• _WHAT TO PRODUCE_: All lines of the entries with "intensity" in them must be listed.

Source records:

::::

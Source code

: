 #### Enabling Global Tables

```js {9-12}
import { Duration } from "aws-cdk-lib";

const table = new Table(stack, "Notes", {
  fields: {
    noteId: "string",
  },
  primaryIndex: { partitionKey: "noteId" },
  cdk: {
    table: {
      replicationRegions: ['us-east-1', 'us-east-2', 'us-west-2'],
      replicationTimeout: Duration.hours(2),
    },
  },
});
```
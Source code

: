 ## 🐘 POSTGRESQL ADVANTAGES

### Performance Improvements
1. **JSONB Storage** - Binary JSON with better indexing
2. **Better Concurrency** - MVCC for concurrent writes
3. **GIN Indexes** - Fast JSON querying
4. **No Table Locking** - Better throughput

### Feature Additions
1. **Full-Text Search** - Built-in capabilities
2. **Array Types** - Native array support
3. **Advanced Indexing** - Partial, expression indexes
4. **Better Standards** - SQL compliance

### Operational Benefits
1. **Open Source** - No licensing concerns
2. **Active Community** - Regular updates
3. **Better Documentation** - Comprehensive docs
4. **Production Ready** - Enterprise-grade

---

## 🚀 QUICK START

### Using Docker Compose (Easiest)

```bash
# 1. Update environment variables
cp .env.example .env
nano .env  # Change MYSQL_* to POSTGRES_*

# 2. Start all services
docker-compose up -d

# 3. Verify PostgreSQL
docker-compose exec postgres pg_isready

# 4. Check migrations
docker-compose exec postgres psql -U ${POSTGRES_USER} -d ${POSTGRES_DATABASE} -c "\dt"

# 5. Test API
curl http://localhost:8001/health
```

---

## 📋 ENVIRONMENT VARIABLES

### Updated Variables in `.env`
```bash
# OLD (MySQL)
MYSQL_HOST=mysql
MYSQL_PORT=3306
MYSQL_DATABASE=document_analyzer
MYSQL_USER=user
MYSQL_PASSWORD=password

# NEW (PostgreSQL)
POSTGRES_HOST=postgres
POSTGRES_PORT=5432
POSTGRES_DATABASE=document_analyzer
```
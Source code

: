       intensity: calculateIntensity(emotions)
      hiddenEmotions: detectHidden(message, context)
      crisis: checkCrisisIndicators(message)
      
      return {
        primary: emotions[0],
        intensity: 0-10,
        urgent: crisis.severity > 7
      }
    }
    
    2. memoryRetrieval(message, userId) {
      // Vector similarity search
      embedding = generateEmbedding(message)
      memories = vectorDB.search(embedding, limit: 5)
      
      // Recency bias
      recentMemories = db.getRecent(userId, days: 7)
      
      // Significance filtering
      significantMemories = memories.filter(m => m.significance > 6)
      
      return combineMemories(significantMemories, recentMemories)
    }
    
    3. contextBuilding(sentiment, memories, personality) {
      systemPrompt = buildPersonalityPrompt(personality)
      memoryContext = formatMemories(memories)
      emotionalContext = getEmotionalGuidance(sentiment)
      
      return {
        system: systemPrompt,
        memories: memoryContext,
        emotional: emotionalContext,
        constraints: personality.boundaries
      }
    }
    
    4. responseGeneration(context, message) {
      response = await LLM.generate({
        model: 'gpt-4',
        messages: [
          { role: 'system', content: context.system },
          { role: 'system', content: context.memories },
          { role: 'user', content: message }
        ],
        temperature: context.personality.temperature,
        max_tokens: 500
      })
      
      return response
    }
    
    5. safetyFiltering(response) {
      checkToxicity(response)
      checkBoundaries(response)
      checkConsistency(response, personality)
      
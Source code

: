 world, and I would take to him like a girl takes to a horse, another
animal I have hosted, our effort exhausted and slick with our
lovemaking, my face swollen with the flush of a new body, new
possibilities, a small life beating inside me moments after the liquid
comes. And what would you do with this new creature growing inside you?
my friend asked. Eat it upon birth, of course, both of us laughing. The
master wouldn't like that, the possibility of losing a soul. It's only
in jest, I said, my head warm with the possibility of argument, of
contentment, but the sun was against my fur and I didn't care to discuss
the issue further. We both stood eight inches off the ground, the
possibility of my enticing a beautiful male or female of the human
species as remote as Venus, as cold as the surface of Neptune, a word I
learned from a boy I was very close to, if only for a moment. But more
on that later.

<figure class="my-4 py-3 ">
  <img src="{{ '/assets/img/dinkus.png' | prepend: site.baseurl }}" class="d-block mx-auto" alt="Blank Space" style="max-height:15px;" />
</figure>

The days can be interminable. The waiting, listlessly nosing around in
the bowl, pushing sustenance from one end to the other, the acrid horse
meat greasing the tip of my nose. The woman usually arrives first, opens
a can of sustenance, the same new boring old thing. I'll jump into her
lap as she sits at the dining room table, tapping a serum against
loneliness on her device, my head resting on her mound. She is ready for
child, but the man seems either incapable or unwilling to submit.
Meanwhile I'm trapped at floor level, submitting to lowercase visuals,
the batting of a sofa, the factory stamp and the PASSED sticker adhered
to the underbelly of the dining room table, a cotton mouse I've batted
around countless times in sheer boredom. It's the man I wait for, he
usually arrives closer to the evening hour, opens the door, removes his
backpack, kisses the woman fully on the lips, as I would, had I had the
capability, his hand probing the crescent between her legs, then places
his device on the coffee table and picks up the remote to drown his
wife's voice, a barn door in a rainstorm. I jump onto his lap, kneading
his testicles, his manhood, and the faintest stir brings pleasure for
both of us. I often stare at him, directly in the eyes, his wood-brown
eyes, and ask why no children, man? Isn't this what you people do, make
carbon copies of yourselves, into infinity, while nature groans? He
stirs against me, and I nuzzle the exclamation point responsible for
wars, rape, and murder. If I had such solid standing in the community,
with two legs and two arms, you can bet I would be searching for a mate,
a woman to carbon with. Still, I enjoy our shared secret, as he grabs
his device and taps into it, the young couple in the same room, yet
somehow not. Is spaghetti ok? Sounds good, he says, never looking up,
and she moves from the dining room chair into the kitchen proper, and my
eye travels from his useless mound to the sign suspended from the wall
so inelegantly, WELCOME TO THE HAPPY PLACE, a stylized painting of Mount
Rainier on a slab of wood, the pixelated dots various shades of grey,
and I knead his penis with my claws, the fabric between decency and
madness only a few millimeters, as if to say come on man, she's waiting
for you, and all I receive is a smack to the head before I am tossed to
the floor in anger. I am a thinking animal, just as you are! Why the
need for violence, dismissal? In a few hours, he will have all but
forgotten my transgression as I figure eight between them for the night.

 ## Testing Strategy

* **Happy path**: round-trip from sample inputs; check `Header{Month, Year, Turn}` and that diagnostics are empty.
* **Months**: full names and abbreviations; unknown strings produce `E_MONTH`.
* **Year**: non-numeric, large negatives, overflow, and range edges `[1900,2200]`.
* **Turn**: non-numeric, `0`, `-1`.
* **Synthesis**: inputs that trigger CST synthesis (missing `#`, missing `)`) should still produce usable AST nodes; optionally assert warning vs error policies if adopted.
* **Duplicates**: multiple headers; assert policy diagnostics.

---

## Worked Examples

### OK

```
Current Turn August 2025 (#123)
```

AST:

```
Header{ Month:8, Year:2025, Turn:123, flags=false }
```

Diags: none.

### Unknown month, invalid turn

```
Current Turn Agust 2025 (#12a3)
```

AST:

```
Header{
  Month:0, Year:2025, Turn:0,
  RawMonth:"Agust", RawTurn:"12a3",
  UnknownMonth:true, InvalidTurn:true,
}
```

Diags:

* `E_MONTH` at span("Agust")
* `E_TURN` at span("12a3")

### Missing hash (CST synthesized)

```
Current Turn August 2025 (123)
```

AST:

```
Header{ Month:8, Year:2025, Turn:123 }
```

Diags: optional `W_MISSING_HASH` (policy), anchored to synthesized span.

::::

• _OUTPUT FOR THIS TASK_:
:       intensity: calculateIntensity(emotions)
        intensity: 0-10,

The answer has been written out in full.